But when the women came near the tomb, they saw that the stone had been rolled back. The significance of this stone rolled away is not immediately apparent to the women. They enter the tomb. Luke tells us they looked for the body of Jesus, but couldn’t find it. They started to panic. That’s when the young man dressed in a white robe, an angel, announced to the women, “Do not be alarmed. You seek Jesus of Nazareth, who was crucified. He has risen; he is not here. See the place where they laid him.” The significance of the open tomb is now made quite clear: Jesus Christ has been raised from the dead!

It was a lot to take in for these amazing women. But their former hope was being rekindled. Our hope is stirred up! The empty tomb and the resurrected body of Jesus Christ demonstrated that he had crushed Sa­tan’s power, paid for our sins, recon­ciled us to God, and gave us the hope of the resurrection from the dead and life everlasting.
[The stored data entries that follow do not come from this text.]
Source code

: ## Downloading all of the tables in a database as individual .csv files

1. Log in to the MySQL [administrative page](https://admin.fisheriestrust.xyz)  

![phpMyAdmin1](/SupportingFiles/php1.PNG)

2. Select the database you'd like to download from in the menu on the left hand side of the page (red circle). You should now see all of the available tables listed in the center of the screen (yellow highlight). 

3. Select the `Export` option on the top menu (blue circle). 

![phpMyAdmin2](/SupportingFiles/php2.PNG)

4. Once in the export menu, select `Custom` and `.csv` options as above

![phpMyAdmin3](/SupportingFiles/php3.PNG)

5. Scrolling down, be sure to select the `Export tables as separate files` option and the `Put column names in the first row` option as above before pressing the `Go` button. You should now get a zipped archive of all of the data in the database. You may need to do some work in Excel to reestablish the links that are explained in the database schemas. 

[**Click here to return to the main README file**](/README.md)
Jesus had drunk from the cup that his Father gave him, and now he was moving forward, on to­ward Galilee where he would reinstate his disciples and prepare them for the spreading of the gospel to the whole wide world.         

For further study🔗

  1. Why did no one seem to expect Jesus to rise from the dead, as he had predicted?
  2. Why would Mary Magdalene and Joanna’s story seem pointless in light of Jesus dying and not rising from the dead?
  3. How does Jesus Christ’s resurrection give comfort to you?